(Dataset entries)
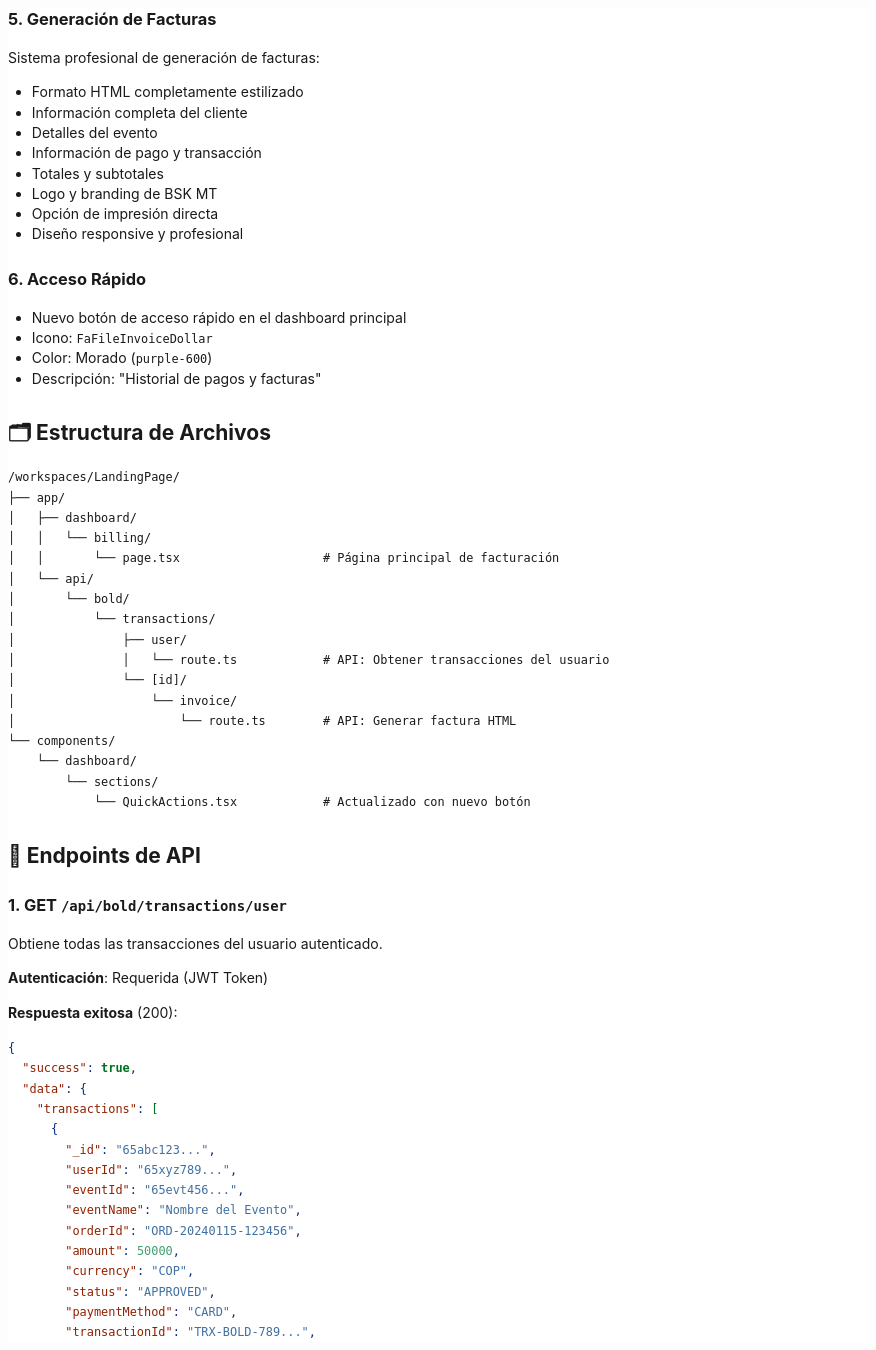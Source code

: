 ### 5. **Generación de Facturas**
Sistema profesional de generación de facturas:
- Formato HTML completamente estilizado
- Información completa del cliente
- Detalles del evento
- Información de pago y transacción
- Totales y subtotales
- Logo y branding de BSK MT
- Opción de impresión directa
- Diseño responsive y profesional

### 6. **Acceso Rápido**
- Nuevo botón de acceso rápido en el dashboard principal
- Icono: `FaFileInvoiceDollar`
- Color: Morado (`purple-600`)
- Descripción: "Historial de pagos y facturas"

## 🗂️ Estructura de Archivos

```
/workspaces/LandingPage/
├── app/
│   ├── dashboard/
│   │   └── billing/
│   │       └── page.tsx                    # Página principal de facturación
│   └── api/
│       └── bold/
│           └── transactions/
│               ├── user/
│               │   └── route.ts            # API: Obtener transacciones del usuario
│               └── [id]/
│                   └── invoice/
│                       └── route.ts        # API: Generar factura HTML
└── components/
    └── dashboard/
        └── sections/
            └── QuickActions.tsx            # Actualizado con nuevo botón
```

## 🔌 Endpoints de API

### 1. **GET `/api/bold/transactions/user`**
Obtiene todas las transacciones del usuario autenticado.

**Autenticación**: Requerida (JWT Token)

**Respuesta exitosa** (200):
```json
{
  "success": true,
  "data": {
    "transactions": [
      {
        "_id": "65abc123...",
        "userId": "65xyz789...",
        "eventId": "65evt456...",
        "eventName": "Nombre del Evento",
        "orderId": "ORD-20240115-123456",
        "amount": 50000,
        "currency": "COP",
        "status": "APPROVED",
        "paymentMethod": "CARD",
        "transactionId": "TRX-BOLD-789...",
```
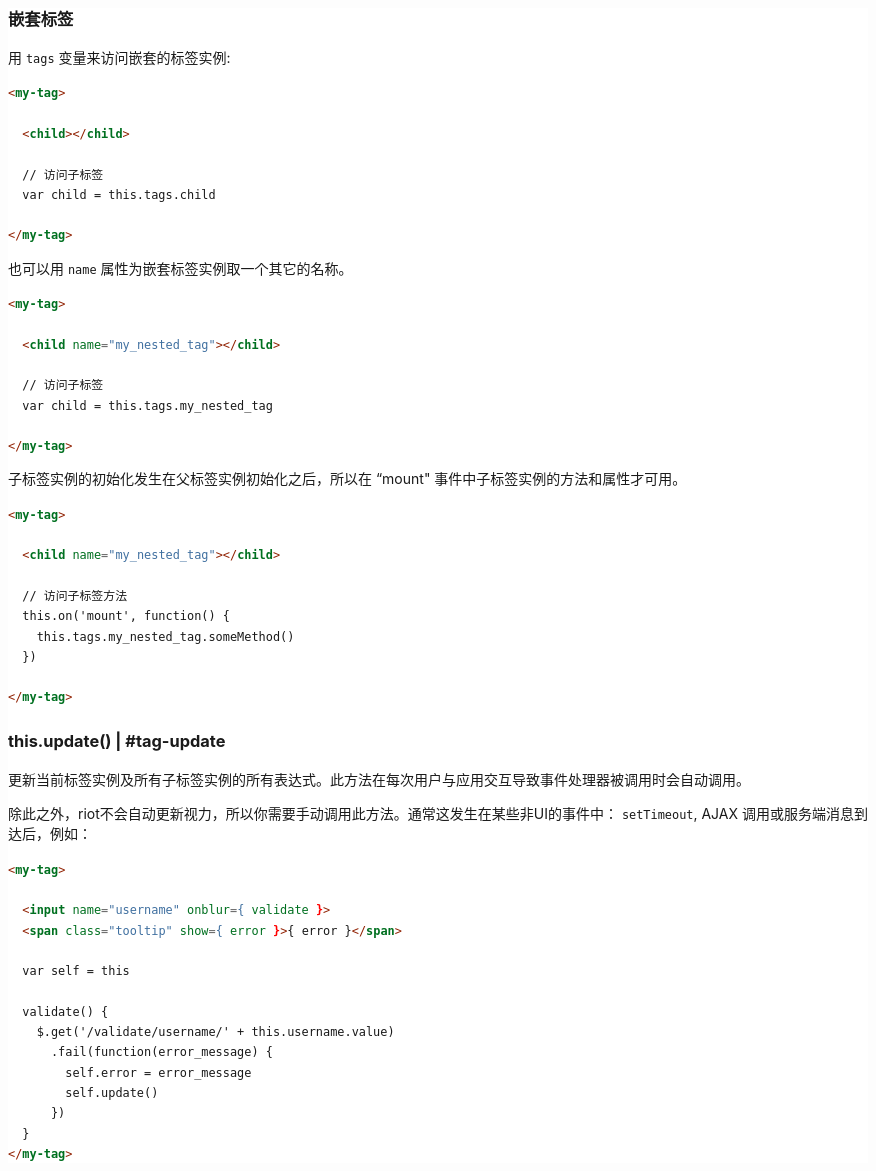 ### 嵌套标签

用 `tags` 变量来访问嵌套的标签实例:

``` html
<my-tag>

  <child></child>

  // 访问子标签
  var child = this.tags.child

</my-tag>
```

也可以用 `name` 属性为嵌套标签实例取一个其它的名称。

``` html
<my-tag>

  <child name="my_nested_tag"></child>

  // 访问子标签
  var child = this.tags.my_nested_tag

</my-tag>
```

子标签实例的初始化发生在父标签实例初始化之后，所以在 “mount" 事件中子标签实例的方法和属性才可用。

``` html
<my-tag>

  <child name="my_nested_tag"></child>

  // 访问子标签方法
  this.on('mount', function() {
    this.tags.my_nested_tag.someMethod()
  })

</my-tag>
```


### this.update() | #tag-update

更新当前标签实例及所有子标签实例的所有表达式。此方法在每次用户与应用交互导致事件处理器被调用时会自动调用。

除此之外，riot不会自动更新视力，所以你需要手动调用此方法。通常这发生在某些非UI的事件中： `setTimeout`, AJAX 调用或服务端消息到达后，例如：

``` html
<my-tag>

  <input name="username" onblur={ validate }>
  <span class="tooltip" show={ error }>{ error }</span>

  var self = this

  validate() {
    $.get('/validate/username/' + this.username.value)
      .fail(function(error_message) {
        self.error = error_message
        self.update()
      })
  }
</my-tag>
```
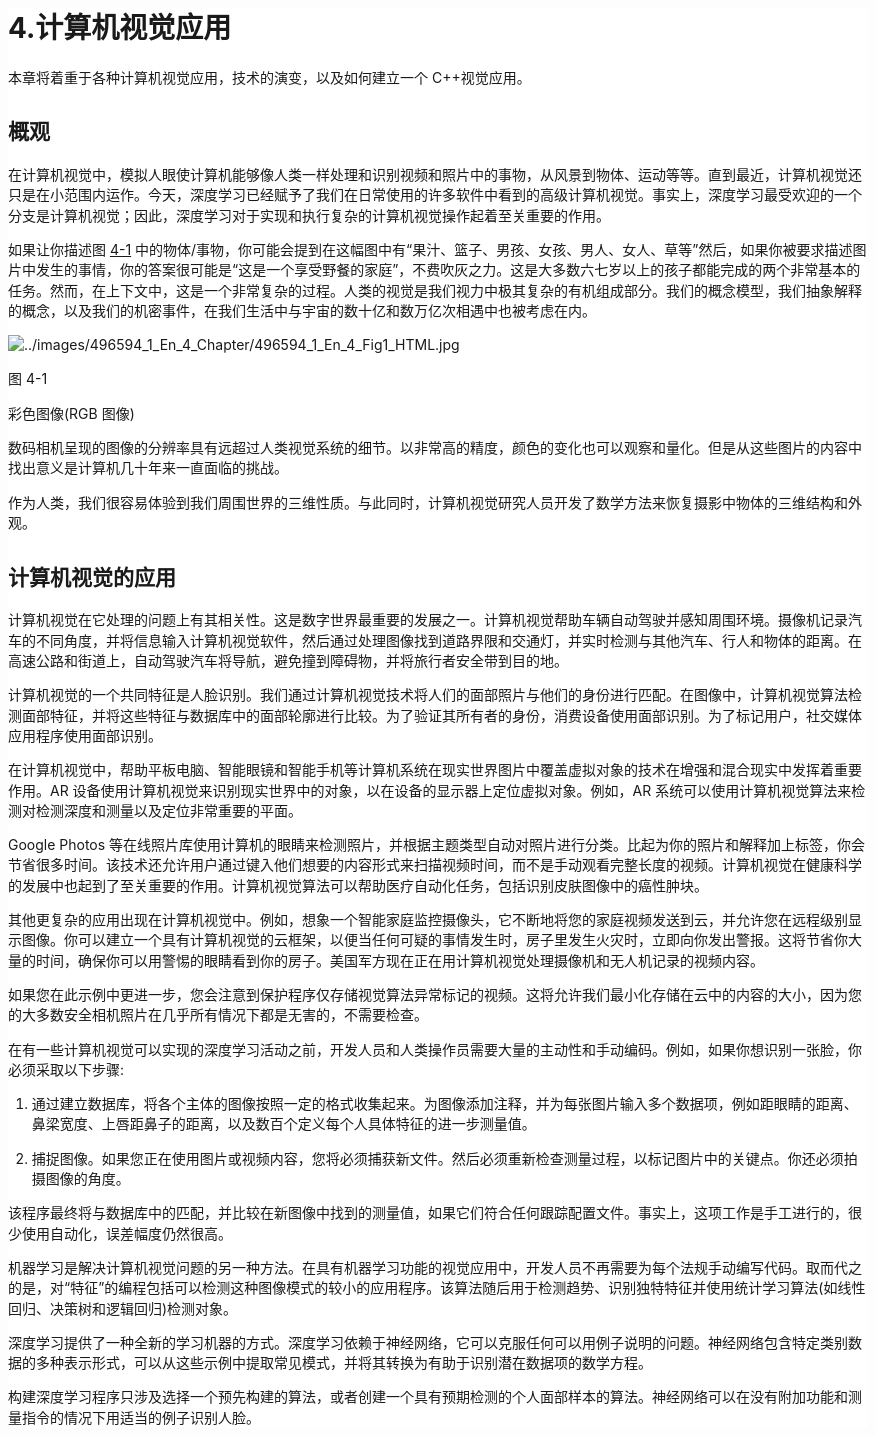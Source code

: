 # 4.计算机视觉应用

本章将着重于各种计算机视觉应用，技术的演变，以及如何建立一个 C++视觉应用。

## 概观

在计算机视觉中，模拟人眼使计算机能够像人类一样处理和识别视频和照片中的事物，从风景到物体、运动等等。直到最近，计算机视觉还只是在小范围内运作。今天，深度学习已经赋予了我们在日常使用的许多软件中看到的高级计算机视觉。事实上，深度学习最受欢迎的一个分支是计算机视觉；因此，深度学习对于实现和执行复杂的计算机视觉操作起着至关重要的作用。

如果让你描述图 [4-1](#Fig1) 中的物体/事物，你可能会提到在这幅图中有“果汁、篮子、男孩、女孩、男人、女人、草等”然后，如果你被要求描述图片中发生的事情，你的答案很可能是“这是一个享受野餐的家庭”，不费吹灰之力。这是大多数六七岁以上的孩子都能完成的两个非常基本的任务。然而，在上下文中，这是一个非常复杂的过程。人类的视觉是我们视力中极其复杂的有机组成部分。我们的概念模型，我们抽象解释的概念，以及我们的机密事件，在我们生活中与宇宙的数十亿和数万亿次相遇中也被考虑在内。

![../images/496594_1_En_4_Chapter/496594_1_En_4_Fig1_HTML.jpg](../images/496594_1_En_4_Chapter/496594_1_En_4_Fig1_HTML.jpg)

图 4-1

彩色图像(RGB 图像)

数码相机呈现的图像的分辨率具有远超过人类视觉系统的细节。以非常高的精度，颜色的变化也可以观察和量化。但是从这些图片的内容中找出意义是计算机几十年来一直面临的挑战。

作为人类，我们很容易体验到我们周围世界的三维性质。与此同时，计算机视觉研究人员开发了数学方法来恢复摄影中物体的三维结构和外观。

## 计算机视觉的应用

计算机视觉在它处理的问题上有其相关性。这是数字世界最重要的发展之一。计算机视觉帮助车辆自动驾驶并感知周围环境。摄像机记录汽车的不同角度，并将信息输入计算机视觉软件，然后通过处理图像找到道路界限和交通灯，并实时检测与其他汽车、行人和物体的距离。在高速公路和街道上，自动驾驶汽车将导航，避免撞到障碍物，并将旅行者安全带到目的地。

计算机视觉的一个共同特征是人脸识别。我们通过计算机视觉技术将人们的面部照片与他们的身份进行匹配。在图像中，计算机视觉算法检测面部特征，并将这些特征与数据库中的面部轮廓进行比较。为了验证其所有者的身份，消费设备使用面部识别。为了标记用户，社交媒体应用程序使用面部识别。

在计算机视觉中，帮助平板电脑、智能眼镜和智能手机等计算机系统在现实世界图片中覆盖虚拟对象的技术在增强和混合现实中发挥着重要作用。AR 设备使用计算机视觉来识别现实世界中的对象，以在设备的显示器上定位虚拟对象。例如，AR 系统可以使用计算机视觉算法来检测对检测深度和测量以及定位非常重要的平面。

Google Photos 等在线照片库使用计算机的眼睛来检测照片，并根据主题类型自动对照片进行分类。比起为你的照片和解释加上标签，你会节省很多时间。该技术还允许用户通过键入他们想要的内容形式来扫描视频时间，而不是手动观看完整长度的视频。计算机视觉在健康科学的发展中也起到了至关重要的作用。计算机视觉算法可以帮助医疗自动化任务，包括识别皮肤图像中的癌性肿块。

其他更复杂的应用出现在计算机视觉中。例如，想象一个智能家庭监控摄像头，它不断地将您的家庭视频发送到云，并允许您在远程级别显示图像。你可以建立一个具有计算机视觉的云框架，以便当任何可疑的事情发生时，房子里发生火灾时，立即向你发出警报。这将节省你大量的时间，确保你可以用警惕的眼睛看到你的房子。美国军方现在正在用计算机视觉处理摄像机和无人机记录的视频内容。

如果您在此示例中更进一步，您会注意到保护程序仅存储视觉算法异常标记的视频。这将允许我们最小化存储在云中的内容的大小，因为您的大多数安全相机照片在几乎所有情况下都是无害的，不需要检查。

在有一些计算机视觉可以实现的深度学习活动之前，开发人员和人类操作员需要大量的主动性和手动编码。例如，如果你想识别一张脸，你必须采取以下步骤:

1.  通过建立数据库，将各个主体的图像按照一定的格式收集起来。为图像添加注释，并为每张图片输入多个数据项，例如距眼睛的距离、鼻梁宽度、上唇距鼻子的距离，以及数百个定义每个人具体特征的进一步测量值。

2.  捕捉图像。如果您正在使用图片或视频内容，您将必须捕获新文件。然后必须重新检查测量过程，以标记图片中的关键点。你还必须拍摄图像的角度。

该程序最终将与数据库中的匹配，并比较在新图像中找到的测量值，如果它们符合任何跟踪配置文件。事实上，这项工作是手工进行的，很少使用自动化，误差幅度仍然很高。

机器学习是解决计算机视觉问题的另一种方法。在具有机器学习功能的视觉应用中，开发人员不再需要为每个法规手动编写代码。取而代之的是，对“特征”的编程包括可以检测这种图像模式的较小的应用程序。该算法随后用于检测趋势、识别独特特征并使用统计学习算法(如线性回归、决策树和逻辑回归)检测对象。

深度学习提供了一种全新的学习机器的方式。深度学习依赖于神经网络，它可以克服任何可以用例子说明的问题。神经网络包含特定类别数据的多种表示形式，可以从这些示例中提取常见模式，并将其转换为有助于识别潜在数据项的数学方程。

构建深度学习程序只涉及选择一个预先构建的算法，或者创建一个具有预期检测的个人面部样本的算法。神经网络可以在没有附加功能和测量指令的情况下用适当的例子识别人脸。
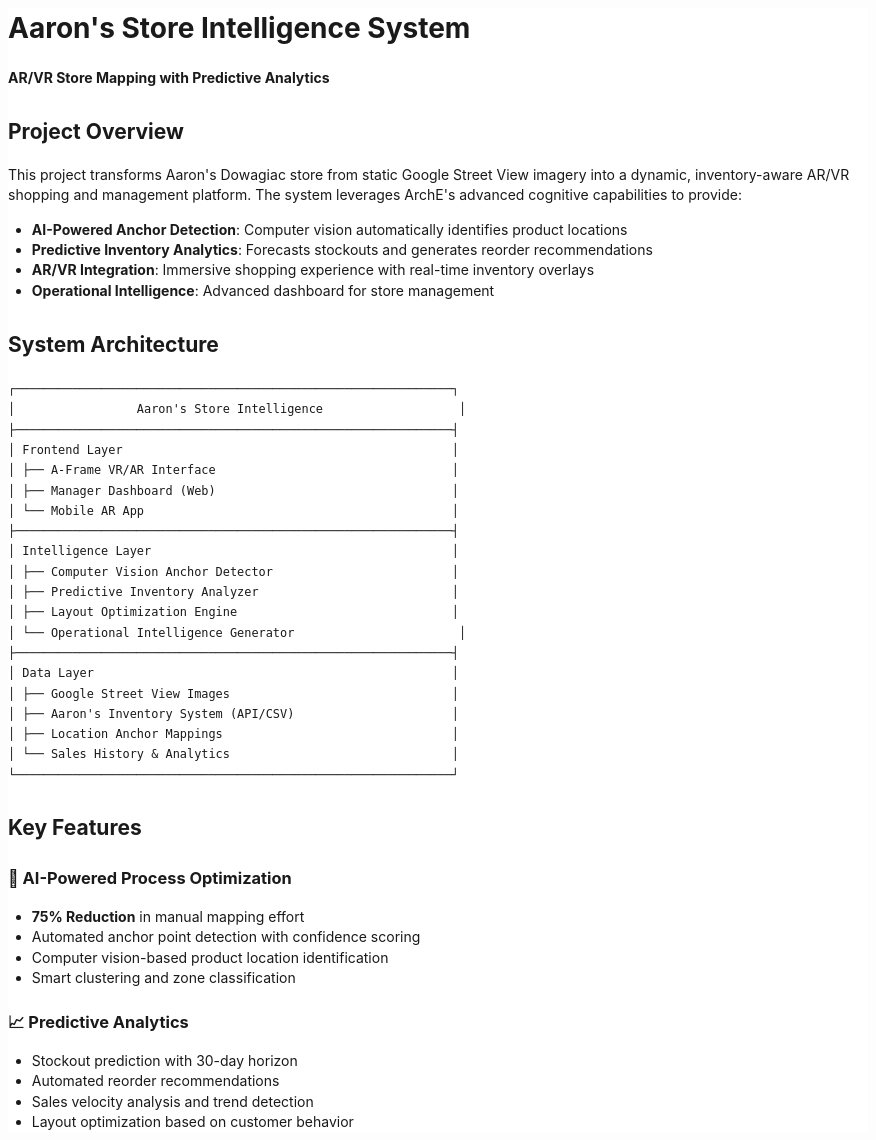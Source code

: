 # Aaron's Store Intelligence System
**AR/VR Store Mapping with Predictive Analytics**

## Project Overview

This project transforms Aaron's Dowagiac store from static Google Street View imagery into a dynamic, inventory-aware AR/VR shopping and management platform. The system leverages ArchE's advanced cognitive capabilities to provide:

- **AI-Powered Anchor Detection**: Computer vision automatically identifies product locations
- **Predictive Inventory Analytics**: Forecasts stockouts and generates reorder recommendations  
- **AR/VR Integration**: Immersive shopping experience with real-time inventory overlays
- **Operational Intelligence**: Advanced dashboard for store management

## System Architecture

```
┌─────────────────────────────────────────────────────────────┐
│                 Aaron's Store Intelligence                   │
├─────────────────────────────────────────────────────────────┤
│ Frontend Layer                                              │
│ ├── A-Frame VR/AR Interface                                 │
│ ├── Manager Dashboard (Web)                                 │
│ └── Mobile AR App                                           │
├─────────────────────────────────────────────────────────────┤
│ Intelligence Layer                                          │
│ ├── Computer Vision Anchor Detector                         │
│ ├── Predictive Inventory Analyzer                           │
│ ├── Layout Optimization Engine                              │
│ └── Operational Intelligence Generator                       │
├─────────────────────────────────────────────────────────────┤
│ Data Layer                                                  │
│ ├── Google Street View Images                               │
│ ├── Aaron's Inventory System (API/CSV)                      │
│ ├── Location Anchor Mappings                                │
│ └── Sales History & Analytics                               │
└─────────────────────────────────────────────────────────────┘
```

## Key Features

### 🤖 AI-Powered Process Optimization
- **75% Reduction** in manual mapping effort
- Automated anchor point detection with confidence scoring
- Computer vision-based product location identification
- Smart clustering and zone classification

### 📈 Predictive Analytics
- Stockout prediction with 30-day horizon
- Automated reorder recommendations
- Sales velocity analysis and trend detection
- Layout optimization based on customer behavior
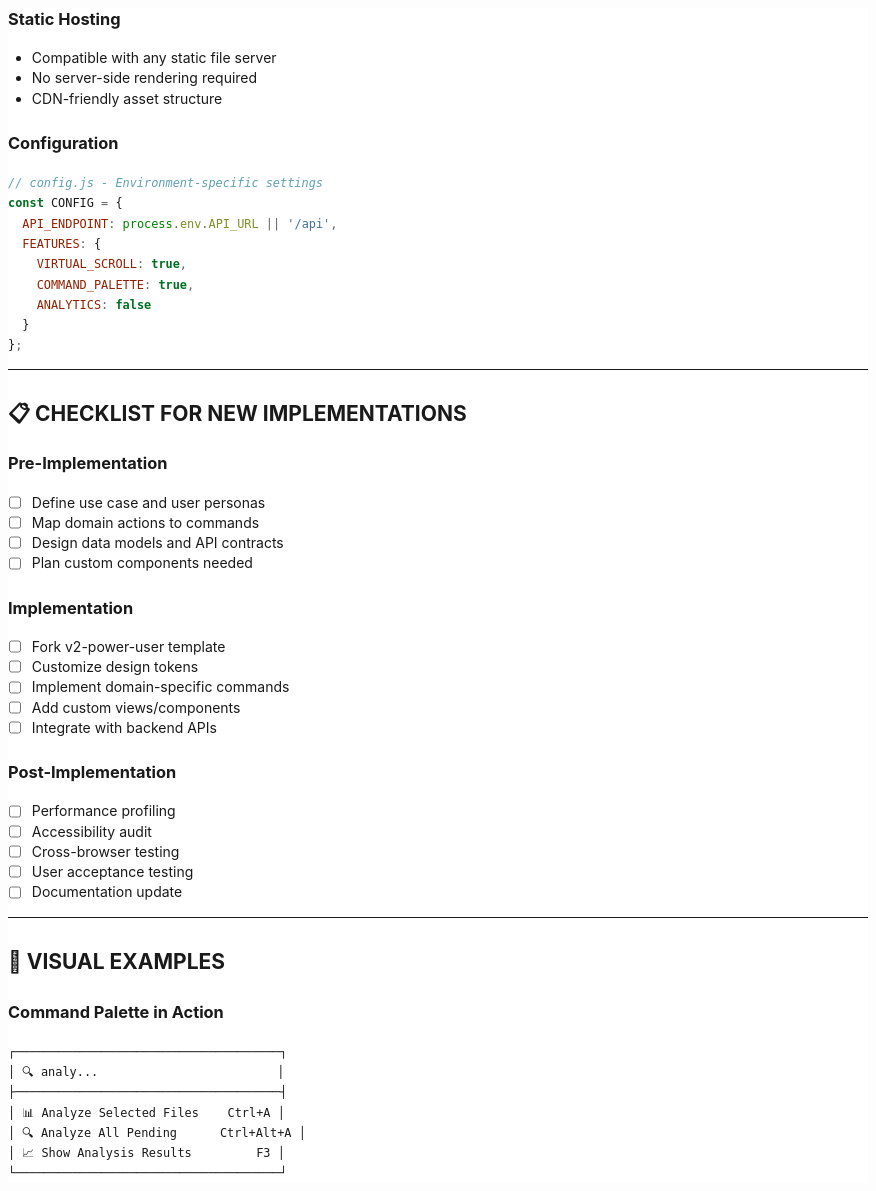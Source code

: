 ### Static Hosting
- Compatible with any static file server
- No server-side rendering required
- CDN-friendly asset structure

### Configuration
```javascript
// config.js - Environment-specific settings
const CONFIG = {
  API_ENDPOINT: process.env.API_URL || '/api',
  FEATURES: {
    VIRTUAL_SCROLL: true,
    COMMAND_PALETTE: true,
    ANALYTICS: false
  }
};
```

---

## 📋 CHECKLIST FOR NEW IMPLEMENTATIONS

### Pre-Implementation
- [ ] Define use case and user personas
- [ ] Map domain actions to commands
- [ ] Design data models and API contracts
- [ ] Plan custom components needed

### Implementation
- [ ] Fork v2-power-user template
- [ ] Customize design tokens
- [ ] Implement domain-specific commands
- [ ] Add custom views/components
- [ ] Integrate with backend APIs

### Post-Implementation
- [ ] Performance profiling
- [ ] Accessibility audit
- [ ] Cross-browser testing
- [ ] User acceptance testing
- [ ] Documentation update

---

## 🎨 VISUAL EXAMPLES

### Command Palette in Action
```
┌─────────────────────────────────────┐
│ 🔍 analy...                         │
├─────────────────────────────────────┤
│ 📊 Analyze Selected Files    Ctrl+A │
│ 🔍 Analyze All Pending      Ctrl+Alt+A │
│ 📈 Show Analysis Results         F3 │
└─────────────────────────────────────┘
```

**Requirement:**
Lines above with the string "self" need to be found and copied.

**Output for this exercise:**
  var self = this
        self.error = error_message
        self.update()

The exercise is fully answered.